> Plain-text document sources:
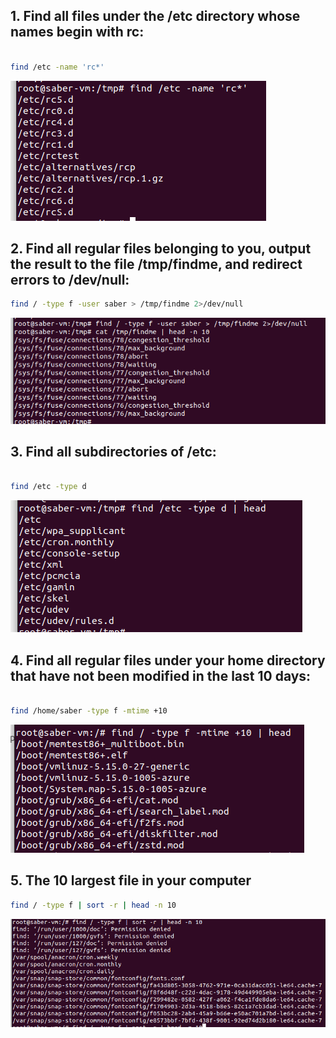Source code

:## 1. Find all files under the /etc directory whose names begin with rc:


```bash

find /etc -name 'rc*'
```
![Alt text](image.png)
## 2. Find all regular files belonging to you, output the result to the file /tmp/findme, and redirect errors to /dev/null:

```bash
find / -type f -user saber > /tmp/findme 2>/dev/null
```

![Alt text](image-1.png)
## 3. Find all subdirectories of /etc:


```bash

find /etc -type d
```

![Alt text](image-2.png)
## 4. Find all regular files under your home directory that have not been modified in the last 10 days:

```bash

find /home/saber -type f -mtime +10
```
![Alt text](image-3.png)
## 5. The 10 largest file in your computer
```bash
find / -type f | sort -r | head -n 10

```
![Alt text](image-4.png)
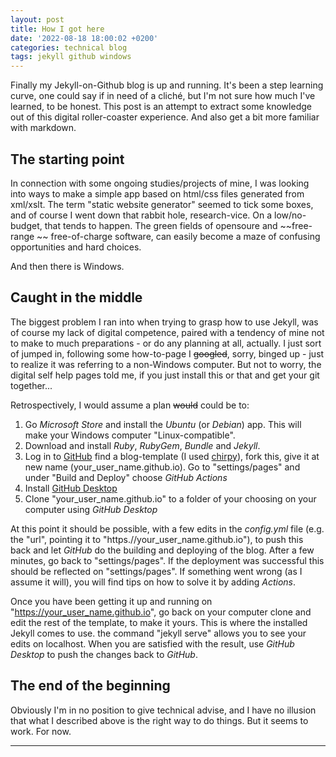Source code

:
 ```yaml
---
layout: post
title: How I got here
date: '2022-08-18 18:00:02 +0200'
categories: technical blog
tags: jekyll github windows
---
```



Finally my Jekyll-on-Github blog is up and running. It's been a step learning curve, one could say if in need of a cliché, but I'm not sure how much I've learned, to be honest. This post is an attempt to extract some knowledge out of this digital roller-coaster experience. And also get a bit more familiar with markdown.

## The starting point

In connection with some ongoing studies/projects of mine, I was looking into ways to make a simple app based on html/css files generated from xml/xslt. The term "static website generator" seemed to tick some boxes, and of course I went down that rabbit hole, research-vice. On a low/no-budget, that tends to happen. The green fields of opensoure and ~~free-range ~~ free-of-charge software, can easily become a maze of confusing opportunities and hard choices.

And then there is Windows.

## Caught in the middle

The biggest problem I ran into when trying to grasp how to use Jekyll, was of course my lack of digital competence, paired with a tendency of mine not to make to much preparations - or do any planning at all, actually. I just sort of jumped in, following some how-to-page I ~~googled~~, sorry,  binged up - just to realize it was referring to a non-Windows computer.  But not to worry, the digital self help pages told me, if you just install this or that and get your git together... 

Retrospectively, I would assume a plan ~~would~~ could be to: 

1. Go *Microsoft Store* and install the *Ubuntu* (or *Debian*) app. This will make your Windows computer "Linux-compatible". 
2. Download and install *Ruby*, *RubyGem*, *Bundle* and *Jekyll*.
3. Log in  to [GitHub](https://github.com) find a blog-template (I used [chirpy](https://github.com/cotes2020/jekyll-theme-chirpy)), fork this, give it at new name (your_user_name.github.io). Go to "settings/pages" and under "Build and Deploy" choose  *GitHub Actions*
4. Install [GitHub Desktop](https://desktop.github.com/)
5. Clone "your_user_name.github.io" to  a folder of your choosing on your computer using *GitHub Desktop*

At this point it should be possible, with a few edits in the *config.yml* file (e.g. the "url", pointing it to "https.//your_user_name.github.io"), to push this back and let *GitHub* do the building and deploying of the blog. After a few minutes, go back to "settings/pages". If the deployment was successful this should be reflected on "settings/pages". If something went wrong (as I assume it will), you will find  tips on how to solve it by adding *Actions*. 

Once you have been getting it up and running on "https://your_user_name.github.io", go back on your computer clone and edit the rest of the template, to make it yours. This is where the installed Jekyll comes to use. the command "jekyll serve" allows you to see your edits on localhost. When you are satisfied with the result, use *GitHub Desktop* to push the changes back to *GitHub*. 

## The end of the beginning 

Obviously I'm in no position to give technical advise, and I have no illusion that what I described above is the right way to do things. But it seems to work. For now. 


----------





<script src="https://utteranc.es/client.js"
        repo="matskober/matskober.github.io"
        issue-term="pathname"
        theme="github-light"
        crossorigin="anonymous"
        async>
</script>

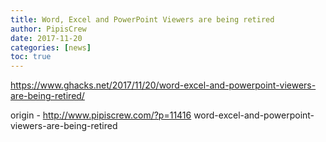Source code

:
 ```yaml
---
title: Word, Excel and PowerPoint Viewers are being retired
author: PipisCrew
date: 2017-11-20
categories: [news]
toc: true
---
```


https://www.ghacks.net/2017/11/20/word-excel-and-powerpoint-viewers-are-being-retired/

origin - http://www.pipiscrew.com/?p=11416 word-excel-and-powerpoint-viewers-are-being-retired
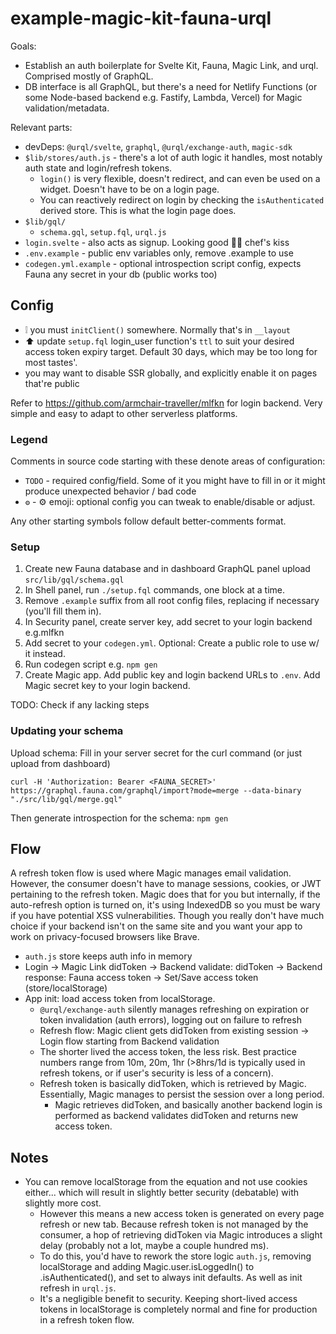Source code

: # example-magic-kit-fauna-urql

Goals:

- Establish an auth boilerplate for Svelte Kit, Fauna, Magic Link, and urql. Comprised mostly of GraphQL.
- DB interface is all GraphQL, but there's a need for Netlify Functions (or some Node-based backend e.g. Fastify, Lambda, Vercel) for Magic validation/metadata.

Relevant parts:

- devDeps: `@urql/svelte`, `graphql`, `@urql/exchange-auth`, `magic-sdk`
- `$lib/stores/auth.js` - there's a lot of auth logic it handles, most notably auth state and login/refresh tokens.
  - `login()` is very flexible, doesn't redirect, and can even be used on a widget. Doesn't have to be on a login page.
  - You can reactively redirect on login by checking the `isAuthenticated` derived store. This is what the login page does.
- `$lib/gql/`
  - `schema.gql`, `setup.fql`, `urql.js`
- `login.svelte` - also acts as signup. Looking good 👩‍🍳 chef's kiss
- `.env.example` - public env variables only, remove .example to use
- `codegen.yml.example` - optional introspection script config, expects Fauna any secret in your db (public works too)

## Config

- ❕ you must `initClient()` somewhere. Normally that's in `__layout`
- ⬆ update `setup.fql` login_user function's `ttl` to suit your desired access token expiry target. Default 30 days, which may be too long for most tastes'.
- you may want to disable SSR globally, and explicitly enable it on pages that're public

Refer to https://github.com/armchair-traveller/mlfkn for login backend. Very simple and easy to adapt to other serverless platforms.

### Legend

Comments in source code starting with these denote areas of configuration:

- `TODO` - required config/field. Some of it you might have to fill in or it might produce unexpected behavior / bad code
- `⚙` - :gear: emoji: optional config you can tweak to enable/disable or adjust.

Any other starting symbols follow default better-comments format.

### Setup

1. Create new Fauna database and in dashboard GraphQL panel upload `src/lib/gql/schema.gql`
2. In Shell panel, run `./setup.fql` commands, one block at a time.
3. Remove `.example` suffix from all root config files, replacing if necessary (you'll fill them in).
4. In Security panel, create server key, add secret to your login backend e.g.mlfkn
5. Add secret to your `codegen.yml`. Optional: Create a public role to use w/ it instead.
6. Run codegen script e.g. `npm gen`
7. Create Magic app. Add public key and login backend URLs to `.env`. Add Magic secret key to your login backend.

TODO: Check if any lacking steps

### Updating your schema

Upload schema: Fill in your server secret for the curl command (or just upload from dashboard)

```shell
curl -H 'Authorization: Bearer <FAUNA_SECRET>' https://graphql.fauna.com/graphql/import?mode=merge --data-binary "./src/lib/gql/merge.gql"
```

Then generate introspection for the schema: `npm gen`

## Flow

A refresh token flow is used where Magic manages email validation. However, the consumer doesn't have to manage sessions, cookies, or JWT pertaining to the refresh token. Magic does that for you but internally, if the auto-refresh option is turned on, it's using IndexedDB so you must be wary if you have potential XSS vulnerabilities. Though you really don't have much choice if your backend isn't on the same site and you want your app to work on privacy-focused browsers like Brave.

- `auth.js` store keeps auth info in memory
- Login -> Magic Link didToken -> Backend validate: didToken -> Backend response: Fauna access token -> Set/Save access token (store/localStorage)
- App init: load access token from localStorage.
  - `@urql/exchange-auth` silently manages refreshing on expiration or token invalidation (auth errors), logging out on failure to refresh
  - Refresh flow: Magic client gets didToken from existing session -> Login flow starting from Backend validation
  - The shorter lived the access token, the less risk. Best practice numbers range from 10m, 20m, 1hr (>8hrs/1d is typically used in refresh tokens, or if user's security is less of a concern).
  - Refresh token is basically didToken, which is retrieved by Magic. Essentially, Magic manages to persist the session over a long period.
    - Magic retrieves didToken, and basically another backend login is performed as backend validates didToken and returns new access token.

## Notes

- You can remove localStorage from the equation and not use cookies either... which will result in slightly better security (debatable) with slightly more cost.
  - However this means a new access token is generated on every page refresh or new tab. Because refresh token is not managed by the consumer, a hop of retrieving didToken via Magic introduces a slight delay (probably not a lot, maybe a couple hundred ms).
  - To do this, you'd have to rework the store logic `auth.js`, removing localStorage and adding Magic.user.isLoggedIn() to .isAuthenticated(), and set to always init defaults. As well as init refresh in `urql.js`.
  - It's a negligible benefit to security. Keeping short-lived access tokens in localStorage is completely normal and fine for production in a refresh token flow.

> EXERCISE AIM:
The reply must hold exactly the lines from the one containing "- To do this, you'd" to the last line of the entries, and nothing more.

> RESULT FOR THIS EXERCISE:
  - To do this, you'd have to rework the store logic `auth.js`, removing localStorage and adding Magic.user.isLoggedIn() to .isAuthenticated(), and set to always init defaults. As well as init refresh in `urql.js`.
  - It's a negligible benefit to security. Keeping short-lived access tokens in localStorage is completely normal and fine for production in a refresh token flow.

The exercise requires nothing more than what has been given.